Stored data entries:
· · · · ·

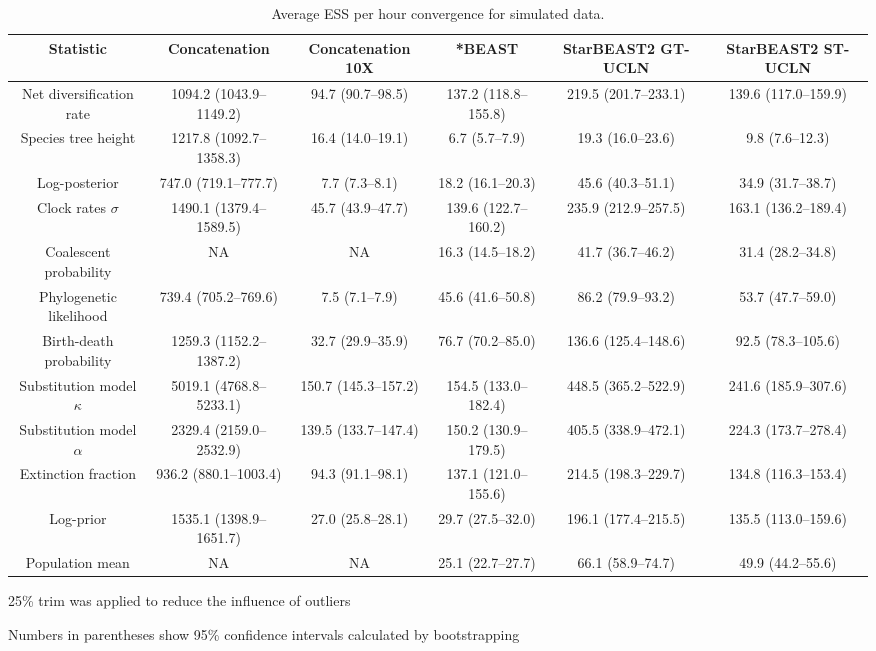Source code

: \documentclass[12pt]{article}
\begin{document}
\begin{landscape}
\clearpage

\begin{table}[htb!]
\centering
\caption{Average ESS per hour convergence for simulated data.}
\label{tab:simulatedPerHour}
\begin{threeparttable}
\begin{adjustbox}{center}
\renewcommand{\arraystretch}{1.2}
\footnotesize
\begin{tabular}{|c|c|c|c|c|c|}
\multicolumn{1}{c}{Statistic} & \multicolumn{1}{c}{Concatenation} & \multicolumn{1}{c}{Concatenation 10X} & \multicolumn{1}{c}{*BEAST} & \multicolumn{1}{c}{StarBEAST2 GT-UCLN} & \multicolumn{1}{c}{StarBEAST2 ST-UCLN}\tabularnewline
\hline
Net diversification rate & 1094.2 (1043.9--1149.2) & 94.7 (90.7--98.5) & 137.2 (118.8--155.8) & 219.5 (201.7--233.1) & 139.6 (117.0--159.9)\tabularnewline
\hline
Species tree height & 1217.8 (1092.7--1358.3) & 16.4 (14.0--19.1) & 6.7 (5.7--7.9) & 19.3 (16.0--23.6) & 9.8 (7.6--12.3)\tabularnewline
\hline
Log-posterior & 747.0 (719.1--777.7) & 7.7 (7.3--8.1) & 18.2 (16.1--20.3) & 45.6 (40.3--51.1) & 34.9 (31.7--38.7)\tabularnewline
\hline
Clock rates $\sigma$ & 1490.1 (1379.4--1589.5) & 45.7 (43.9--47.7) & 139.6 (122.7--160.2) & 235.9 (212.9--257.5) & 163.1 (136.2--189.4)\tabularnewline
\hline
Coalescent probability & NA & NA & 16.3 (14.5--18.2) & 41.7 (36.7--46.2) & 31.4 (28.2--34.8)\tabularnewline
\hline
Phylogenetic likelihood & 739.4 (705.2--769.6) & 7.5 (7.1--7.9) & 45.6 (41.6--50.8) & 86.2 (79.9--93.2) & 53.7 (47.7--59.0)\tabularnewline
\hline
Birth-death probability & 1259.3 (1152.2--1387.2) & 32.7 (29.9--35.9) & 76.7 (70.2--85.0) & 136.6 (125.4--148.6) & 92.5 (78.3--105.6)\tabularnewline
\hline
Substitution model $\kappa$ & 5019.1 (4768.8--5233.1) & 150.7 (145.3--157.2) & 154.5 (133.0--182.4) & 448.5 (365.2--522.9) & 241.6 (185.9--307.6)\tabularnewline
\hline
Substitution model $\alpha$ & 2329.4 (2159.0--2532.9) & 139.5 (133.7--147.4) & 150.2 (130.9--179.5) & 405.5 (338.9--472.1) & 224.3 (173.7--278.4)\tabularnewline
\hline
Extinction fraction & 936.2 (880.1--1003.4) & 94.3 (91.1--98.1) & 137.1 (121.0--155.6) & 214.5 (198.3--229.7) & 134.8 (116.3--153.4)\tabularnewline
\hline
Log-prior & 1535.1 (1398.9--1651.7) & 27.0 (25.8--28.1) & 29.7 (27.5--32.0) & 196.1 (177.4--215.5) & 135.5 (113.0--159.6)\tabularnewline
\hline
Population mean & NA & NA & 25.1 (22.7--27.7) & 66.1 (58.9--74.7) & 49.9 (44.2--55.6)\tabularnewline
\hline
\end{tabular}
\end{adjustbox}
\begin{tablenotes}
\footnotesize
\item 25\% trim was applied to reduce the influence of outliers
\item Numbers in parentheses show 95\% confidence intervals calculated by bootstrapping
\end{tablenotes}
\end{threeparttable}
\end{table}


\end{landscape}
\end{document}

· · · · ·

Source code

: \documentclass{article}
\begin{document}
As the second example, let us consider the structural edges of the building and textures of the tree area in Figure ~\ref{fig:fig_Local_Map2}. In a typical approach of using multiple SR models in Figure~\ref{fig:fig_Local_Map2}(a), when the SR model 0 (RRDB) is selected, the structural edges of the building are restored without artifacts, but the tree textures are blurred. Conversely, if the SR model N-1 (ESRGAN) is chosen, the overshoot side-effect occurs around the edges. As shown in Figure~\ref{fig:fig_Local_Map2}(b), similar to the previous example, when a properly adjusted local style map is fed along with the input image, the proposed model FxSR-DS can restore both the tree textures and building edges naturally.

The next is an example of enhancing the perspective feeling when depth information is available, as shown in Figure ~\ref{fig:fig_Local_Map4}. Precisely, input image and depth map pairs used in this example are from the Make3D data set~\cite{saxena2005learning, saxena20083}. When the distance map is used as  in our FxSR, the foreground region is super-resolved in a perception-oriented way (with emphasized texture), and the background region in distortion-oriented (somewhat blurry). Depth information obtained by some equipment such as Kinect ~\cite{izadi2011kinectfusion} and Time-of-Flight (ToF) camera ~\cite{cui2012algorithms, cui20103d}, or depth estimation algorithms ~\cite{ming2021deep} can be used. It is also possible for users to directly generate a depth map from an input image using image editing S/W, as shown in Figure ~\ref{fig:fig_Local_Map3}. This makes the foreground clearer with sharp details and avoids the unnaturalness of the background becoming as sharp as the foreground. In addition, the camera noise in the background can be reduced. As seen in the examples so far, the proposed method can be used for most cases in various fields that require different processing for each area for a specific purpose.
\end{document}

· · · · ·

Across the data, pull every line containing the string "threeparttable".

\begin{threeparttable}
\end{threeparttable}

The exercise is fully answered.